Surveillance Systems and Predictive Analytics for Epidemics
Topic Information
Dear Colleagues,
In an interconnected world where diseases can spread rapidly across borders, the ability to detect epidemics promptly is more critical than ever. The COVID-19 pandemic and other recent outbreaks have underscored that early detection can dramatically reduce the impact of an epidemic by enabling swift public health interventions. Modern digital surveillance systems harness advances in technology—ranging from real-time data collection to AI-driven analytics—to monitor emerging health threats worldwide and overcome delays and gaps inherent in traditional reporting. Predictive analytics, including machine learning models and big data approaches, offer a powerful means to anticipate outbreak trends and enhance preparedness, effectively turning surveillance into a proactive tool for response. Together, improved surveillance and predictive insights can significantly strengthen epidemic preparedness and guide more effective responses.

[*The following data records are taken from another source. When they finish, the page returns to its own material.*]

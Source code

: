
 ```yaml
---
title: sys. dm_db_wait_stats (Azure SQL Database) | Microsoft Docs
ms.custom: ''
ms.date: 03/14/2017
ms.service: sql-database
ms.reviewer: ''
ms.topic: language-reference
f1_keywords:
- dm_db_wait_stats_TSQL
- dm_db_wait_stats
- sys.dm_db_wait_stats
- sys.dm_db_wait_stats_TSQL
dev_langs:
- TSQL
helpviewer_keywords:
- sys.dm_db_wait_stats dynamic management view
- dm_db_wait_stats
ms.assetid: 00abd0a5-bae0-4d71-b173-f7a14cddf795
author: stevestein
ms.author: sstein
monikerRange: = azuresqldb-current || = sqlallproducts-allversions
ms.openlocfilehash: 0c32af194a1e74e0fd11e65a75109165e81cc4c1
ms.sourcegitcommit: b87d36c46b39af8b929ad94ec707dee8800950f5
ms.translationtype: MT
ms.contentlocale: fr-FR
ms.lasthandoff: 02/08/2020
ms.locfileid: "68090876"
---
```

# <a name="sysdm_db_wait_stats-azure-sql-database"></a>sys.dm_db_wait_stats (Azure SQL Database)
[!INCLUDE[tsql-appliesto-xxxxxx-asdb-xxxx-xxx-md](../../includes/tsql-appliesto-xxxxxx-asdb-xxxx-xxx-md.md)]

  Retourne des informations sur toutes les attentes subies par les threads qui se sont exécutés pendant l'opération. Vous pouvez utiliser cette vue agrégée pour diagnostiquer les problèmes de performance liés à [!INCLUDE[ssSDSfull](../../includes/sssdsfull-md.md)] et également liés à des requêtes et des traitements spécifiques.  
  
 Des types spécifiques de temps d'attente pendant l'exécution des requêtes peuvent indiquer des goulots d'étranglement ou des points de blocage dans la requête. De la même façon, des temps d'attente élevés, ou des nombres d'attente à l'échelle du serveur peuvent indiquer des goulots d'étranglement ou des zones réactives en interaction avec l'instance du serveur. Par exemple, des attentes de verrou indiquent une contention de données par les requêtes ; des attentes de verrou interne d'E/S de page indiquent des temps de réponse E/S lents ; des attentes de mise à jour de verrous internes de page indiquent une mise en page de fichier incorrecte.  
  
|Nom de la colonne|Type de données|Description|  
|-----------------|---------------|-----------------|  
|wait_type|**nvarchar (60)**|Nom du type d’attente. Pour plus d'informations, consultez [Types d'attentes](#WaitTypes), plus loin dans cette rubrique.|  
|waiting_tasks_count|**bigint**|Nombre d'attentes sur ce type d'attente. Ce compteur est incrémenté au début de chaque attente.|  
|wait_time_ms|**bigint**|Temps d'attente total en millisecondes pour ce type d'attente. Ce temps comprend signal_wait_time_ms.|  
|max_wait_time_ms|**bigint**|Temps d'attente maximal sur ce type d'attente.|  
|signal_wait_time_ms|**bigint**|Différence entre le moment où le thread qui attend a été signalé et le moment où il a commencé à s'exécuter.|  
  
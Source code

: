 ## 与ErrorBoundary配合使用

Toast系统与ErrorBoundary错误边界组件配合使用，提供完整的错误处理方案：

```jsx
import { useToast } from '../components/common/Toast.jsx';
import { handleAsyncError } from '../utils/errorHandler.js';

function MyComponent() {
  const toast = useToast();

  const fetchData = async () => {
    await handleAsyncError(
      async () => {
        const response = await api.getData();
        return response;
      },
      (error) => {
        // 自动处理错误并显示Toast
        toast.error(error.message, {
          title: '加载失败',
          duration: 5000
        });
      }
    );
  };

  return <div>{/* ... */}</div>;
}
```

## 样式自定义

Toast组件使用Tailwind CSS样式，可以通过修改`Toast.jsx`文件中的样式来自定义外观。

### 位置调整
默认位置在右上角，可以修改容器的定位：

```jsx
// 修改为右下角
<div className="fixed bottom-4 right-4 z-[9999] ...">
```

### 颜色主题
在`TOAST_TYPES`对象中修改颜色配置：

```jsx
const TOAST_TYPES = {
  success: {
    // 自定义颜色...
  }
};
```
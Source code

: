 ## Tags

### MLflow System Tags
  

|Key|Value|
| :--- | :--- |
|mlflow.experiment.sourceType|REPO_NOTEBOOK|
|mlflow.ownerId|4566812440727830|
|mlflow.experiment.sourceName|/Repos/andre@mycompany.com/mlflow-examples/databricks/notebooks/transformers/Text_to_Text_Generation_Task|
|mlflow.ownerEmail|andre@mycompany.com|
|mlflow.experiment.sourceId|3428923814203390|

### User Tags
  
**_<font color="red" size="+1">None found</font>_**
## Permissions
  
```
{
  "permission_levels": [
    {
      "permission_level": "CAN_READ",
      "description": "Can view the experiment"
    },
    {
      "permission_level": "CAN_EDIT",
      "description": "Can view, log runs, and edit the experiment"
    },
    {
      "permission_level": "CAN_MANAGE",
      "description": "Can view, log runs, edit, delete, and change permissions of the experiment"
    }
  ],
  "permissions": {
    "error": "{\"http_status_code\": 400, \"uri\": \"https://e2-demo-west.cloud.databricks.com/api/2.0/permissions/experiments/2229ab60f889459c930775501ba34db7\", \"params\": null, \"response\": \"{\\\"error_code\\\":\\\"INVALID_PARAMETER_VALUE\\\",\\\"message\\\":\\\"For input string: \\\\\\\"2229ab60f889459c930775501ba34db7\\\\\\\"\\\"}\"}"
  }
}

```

Achieving these goals, however, requires broad collaboration across disciplines, including public health experts, epidemiologists, data scientists, and systems engineers, to integrate diverse expertise into robust systems for epidemic surveillance and predictive analytics. This multidisciplinary Topic encourages contributions from experts across these domains and beyond, aiming to foster innovative approaches for early epidemic detection and to improve our collective ability to respond to health crises and future outbreaks, ultimately strengthening global health security.
Dr. Georgia Kourlaba
Dr. Elisavet Stavropoulou
Topic Editors
Keywords
- outbreak prediction
- big data analytics
- surveillance systems
- machine learning in public health
- public health preparedness
- digital health monitoring